Writing something intentionally vague is really not that difficult, it merely requires careful consideration, and a general willingness to bend the truth a bit. Facts must be carefully inter spaced with the obfuscations that are required to not give the game away to everyone. And yet you have to be careful, you can't even say "she was tall with legs like a new born colt" without giving part of the game away, after all how many truly leggy women do you know? You have to get creative in the description, and use things that only she knows are about her, but still may open you to the charge of well it could be about "X" too couldn't it. The answer to that is the paradox that started this post to begin with, how to write something for one person, where other people don't know it is about that person, but that other people can't see themselves in the details as well. You have to get creative.
Creativity is a very tricky thing, it is very much like the most delicate of flowers it can wither and die in an instant of inattention. It has to be nurtured, and yet still allowed room to breath if it is going to bloom. Even when carefully tended, and blooming it could still end up like the delicate corpse flower which smells of rotted meat when it blooms. It can be stifled as well, like a child that cries too often, and is smothered to death by some desperate mother than doesn't want the North Koreans to find them. The artistic side of one's nature doesn't pay the bills, and must give way to the practical side, the side that goes to work, pays the bills, and provides the necessary steel in our collective spine. One of these days practical me is probably going to have to kill artistic me. It will be, when it happens, a mercy killing.

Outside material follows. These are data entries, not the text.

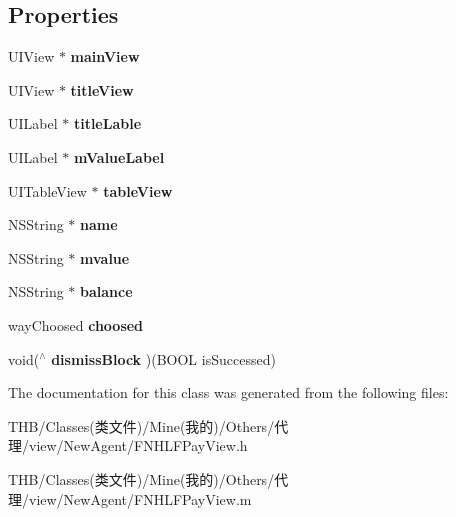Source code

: \subsection*{Properties}
\begin{DoxyCompactItemize}
\item 
\mbox{\label{interface_f_n_h_l_f_pay_view_a8ad127af7dd490af810eabdcced3788f}} 
U\+I\+View $\ast$ {\bfseries main\+View}
\item 
\mbox{\label{interface_f_n_h_l_f_pay_view_acf9cef1d83811df3870cfb65b31488b2}} 
U\+I\+View $\ast$ {\bfseries title\+View}
\item 
\mbox{\label{interface_f_n_h_l_f_pay_view_ad543cfefbf9a1eed3170b8510f69c9e6}} 
U\+I\+Label $\ast$ {\bfseries title\+Lable}
\item 
\mbox{\label{interface_f_n_h_l_f_pay_view_aac0c95732d7c19767363695b0b353af0}} 
U\+I\+Label $\ast$ {\bfseries m\+Value\+Label}
\item 
\mbox{\label{interface_f_n_h_l_f_pay_view_a822c12724f4182f72cc2b0316e336217}} 
U\+I\+Table\+View $\ast$ {\bfseries table\+View}
\item 
\mbox{\label{interface_f_n_h_l_f_pay_view_a5c80a7c2eb887f89579d18670e646039}} 
N\+S\+String $\ast$ {\bfseries name}
\item 
\mbox{\label{interface_f_n_h_l_f_pay_view_a0956990cf4ebe398f1852055ce03e329}} 
N\+S\+String $\ast$ {\bfseries mvalue}
\item 
\mbox{\label{interface_f_n_h_l_f_pay_view_af3056dc1ba52f77a95d16f6364032114}} 
N\+S\+String $\ast$ {\bfseries balance}
\item 
\mbox{\label{interface_f_n_h_l_f_pay_view_ad45a6a06c464483bceba11d742a49030}} 
way\+Choosed {\bfseries choosed}
\item 
\mbox{\label{interface_f_n_h_l_f_pay_view_a121167e534a6ef1468f00411e026b623}} 
void($^\wedge$ {\bfseries dismiss\+Block} )(B\+O\+OL is\+Successed)
\end{DoxyCompactItemize}


The documentation for this class was generated from the following files\+:\begin{DoxyCompactItemize}
\item 
T\+H\+B/\+Classes(类文件)/\+Mine(我的)/\+Others/代理/view/\+New\+Agent/F\+N\+H\+L\+F\+Pay\+View.\+h\item 
T\+H\+B/\+Classes(类文件)/\+Mine(我的)/\+Others/代理/view/\+New\+Agent/F\+N\+H\+L\+F\+Pay\+View.\+m\end{DoxyCompactItemize}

Hurricanes, to return to our subject, are formed in areas of extreme low pressure. Those two words in that combination would not ever be used to describe her. She was high maintenance, high strung, and high class. Nothing low about her, except maybe a few of her opinions about certain people in the world. Luckily for me, at least at the time, her opinion of me had not sunk to the current level at which it currently resides. That first date did not go as poorly as I had expected, in fact it went as well as possible. It was like my fairy godmother, that inattentive bitch, was finally paying some attention to my life, and giving me what she considered a dream match. Perhaps, when the lazy bitch that is my fairy godmother sleeps, she has different dreams than I do. Hurricanes operate on something called a Carnot heat engine, a complicated (too complicated for me) system that provides them their main energy source. I was never able to fully ascertain her main energy source, she was a driven, uber bitch about a lot of things, and the water around her would literally evaporate from the heat, then she would just as quickly cool down, and be an ice princess that would freeze the blood in the stoutest of men's veins. Thus, in a idealized nutshell, is a Carnot heat engine explained.

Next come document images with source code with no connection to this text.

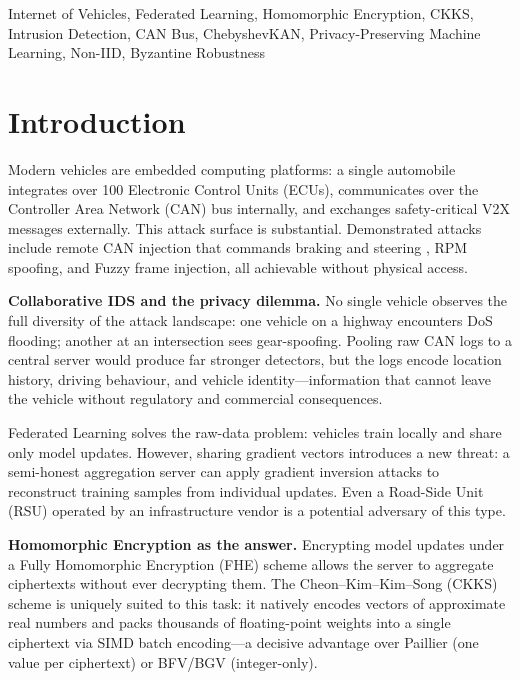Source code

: \documentclass[conference]{IEEEtran}
\begin{document}
\begin{IEEEkeywords}
Internet of Vehicles, Federated Learning, Homomorphic Encryption, CKKS,
Intrusion Detection, CAN Bus, ChebyshevKAN, Privacy-Preserving Machine
Learning, Non-IID, Byzantine Robustness
\end{IEEEkeywords}

\section{Introduction}

Modern vehicles are embedded computing platforms: a single automobile
integrates over 100 Electronic Control Units (ECUs), communicates over the
Controller Area Network (CAN) bus internally, and exchanges safety-critical
V2X messages externally. This attack surface is substantial. Demonstrated
attacks include remote CAN injection that commands braking and steering
\cite{miller2015remote}, RPM spoofing, and Fuzzy frame injection, all
achievable without physical access.

\textbf{Collaborative IDS and the privacy dilemma.}
No single vehicle observes the full diversity of the attack landscape: one
vehicle on a highway encounters DoS flooding; another at an intersection sees
gear-spoofing. Pooling raw CAN logs to a central server would produce
far stronger detectors, but the logs encode location history, driving
behaviour, and vehicle identity---information that cannot leave the vehicle
without regulatory and commercial consequences.

Federated Learning \cite{mcmahan2017fl} solves the raw-data problem: vehicles
train locally and share only model updates. However, sharing gradient
vectors introduces a new threat: a semi-honest aggregation server can apply
gradient inversion attacks \cite{zhu2019deep} to reconstruct training
samples from individual updates. Even a Road-Side Unit (RSU) operated by an
infrastructure vendor is a potential adversary of this type.

\textbf{Homomorphic Encryption as the answer.}
Encrypting model updates under a Fully Homomorphic Encryption (FHE) scheme
allows the server to aggregate ciphertexts without ever decrypting them.
The Cheon--Kim--Kim--Song (CKKS) scheme \cite{ckks2017} is uniquely suited
to this task: it natively encodes vectors of approximate real numbers and
packs thousands of floating-point weights into a single ciphertext via SIMD
batch encoding---a decisive advantage over Paillier (one value per ciphertext)
or BFV/BGV (integer-only).
\end{document}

The key part to a hurricane is the eye, the center of the storm where it is relatively calm. Of course that is a relative term, and the eye still has it's dangers. Sure it's calm, but the way(s) out, if they exist at all are full of peril and storms. It behooves you, if you can, to stay as close to the eye for as long as possible. After all, no one wants to be flattened like the unsuspecting coastal city that one is beginning to feel like. Hurricanes cause damage, generally they don't discriminate they just merely flatten anything that happens to be in their path. And I had willing placed myself in her path, it was a decision that in theory I should have regretted, but in retrospect would probably make again if I had the chance.

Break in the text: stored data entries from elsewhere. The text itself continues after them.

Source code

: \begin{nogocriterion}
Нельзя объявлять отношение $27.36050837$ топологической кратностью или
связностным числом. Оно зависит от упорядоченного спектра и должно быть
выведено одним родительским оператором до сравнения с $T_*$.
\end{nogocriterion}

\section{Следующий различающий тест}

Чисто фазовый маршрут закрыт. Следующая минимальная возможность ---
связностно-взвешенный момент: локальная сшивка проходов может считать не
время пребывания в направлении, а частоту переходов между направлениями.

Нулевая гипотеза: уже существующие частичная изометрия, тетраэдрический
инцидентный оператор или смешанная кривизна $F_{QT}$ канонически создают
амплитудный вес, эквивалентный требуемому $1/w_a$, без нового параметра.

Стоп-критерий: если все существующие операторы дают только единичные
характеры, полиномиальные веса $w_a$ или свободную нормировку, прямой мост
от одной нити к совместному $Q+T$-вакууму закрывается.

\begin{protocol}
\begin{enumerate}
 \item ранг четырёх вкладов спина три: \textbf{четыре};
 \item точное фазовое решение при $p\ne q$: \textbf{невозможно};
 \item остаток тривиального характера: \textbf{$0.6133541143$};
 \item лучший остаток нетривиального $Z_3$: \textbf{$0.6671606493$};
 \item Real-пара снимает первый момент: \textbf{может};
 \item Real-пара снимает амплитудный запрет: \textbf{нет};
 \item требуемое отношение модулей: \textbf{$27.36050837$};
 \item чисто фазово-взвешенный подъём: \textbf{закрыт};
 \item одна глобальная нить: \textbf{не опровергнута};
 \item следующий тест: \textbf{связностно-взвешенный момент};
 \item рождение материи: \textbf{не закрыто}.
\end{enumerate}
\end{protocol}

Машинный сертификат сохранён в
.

In the late 60's and early 70's some idiot government employee came up with the not so brilliant idea of trying to artificially dissipate hurricanes by seeding them with silver iodine. It didn't work, in fact it was a fairly spectacular failure. When her Carnot heat engine got truly going I would attempt a similar idea but with alcohol which also usually wound up in a spectacular failure. It was an idea that I quickly abandoned best not to feed the beast anymore than necessary, just batten down the hatches, hope it blows over quickly, hope you survive, and pray that the pieces left to pick up are enough to rebuild the relationship you so painstaking put together.